* [Supplied data]
=======
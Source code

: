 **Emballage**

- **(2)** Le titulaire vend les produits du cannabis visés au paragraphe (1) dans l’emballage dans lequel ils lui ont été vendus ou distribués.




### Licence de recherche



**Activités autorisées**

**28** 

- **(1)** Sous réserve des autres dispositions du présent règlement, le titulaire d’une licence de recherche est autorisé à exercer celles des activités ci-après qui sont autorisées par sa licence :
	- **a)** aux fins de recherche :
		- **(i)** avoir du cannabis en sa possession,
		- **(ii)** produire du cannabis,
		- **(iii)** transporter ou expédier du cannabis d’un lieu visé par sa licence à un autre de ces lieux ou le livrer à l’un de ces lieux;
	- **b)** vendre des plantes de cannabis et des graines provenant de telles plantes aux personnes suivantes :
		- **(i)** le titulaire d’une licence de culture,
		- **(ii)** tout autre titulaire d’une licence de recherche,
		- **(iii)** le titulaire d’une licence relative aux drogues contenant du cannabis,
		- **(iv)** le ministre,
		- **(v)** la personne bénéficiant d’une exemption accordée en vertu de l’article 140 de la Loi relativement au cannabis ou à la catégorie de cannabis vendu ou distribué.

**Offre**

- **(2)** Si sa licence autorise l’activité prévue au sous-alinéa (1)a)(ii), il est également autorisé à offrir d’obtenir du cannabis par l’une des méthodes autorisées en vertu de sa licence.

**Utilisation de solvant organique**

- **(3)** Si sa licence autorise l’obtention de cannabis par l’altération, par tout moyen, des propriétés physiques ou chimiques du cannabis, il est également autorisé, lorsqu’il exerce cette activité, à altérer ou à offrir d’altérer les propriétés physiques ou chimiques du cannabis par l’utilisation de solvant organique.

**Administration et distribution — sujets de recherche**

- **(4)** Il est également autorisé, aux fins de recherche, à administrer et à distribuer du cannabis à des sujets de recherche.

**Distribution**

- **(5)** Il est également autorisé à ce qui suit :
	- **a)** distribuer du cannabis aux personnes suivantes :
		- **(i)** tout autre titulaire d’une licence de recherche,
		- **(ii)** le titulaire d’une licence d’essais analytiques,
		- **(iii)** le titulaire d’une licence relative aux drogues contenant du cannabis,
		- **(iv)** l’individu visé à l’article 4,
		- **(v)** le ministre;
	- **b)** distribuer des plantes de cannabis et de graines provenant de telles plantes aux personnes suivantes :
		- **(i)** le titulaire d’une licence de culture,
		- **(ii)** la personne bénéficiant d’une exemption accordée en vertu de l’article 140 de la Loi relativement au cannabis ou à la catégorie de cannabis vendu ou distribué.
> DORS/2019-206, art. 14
=======
* [Assignment]
Search the records for the word "fins", then list every line that has it.

* [Reply]
	- **a)** aux fins de recherche :
- **(4)** Il est également autorisé, aux fins de recherche, à administrer et à distribuer du cannabis à des sujets de recherche.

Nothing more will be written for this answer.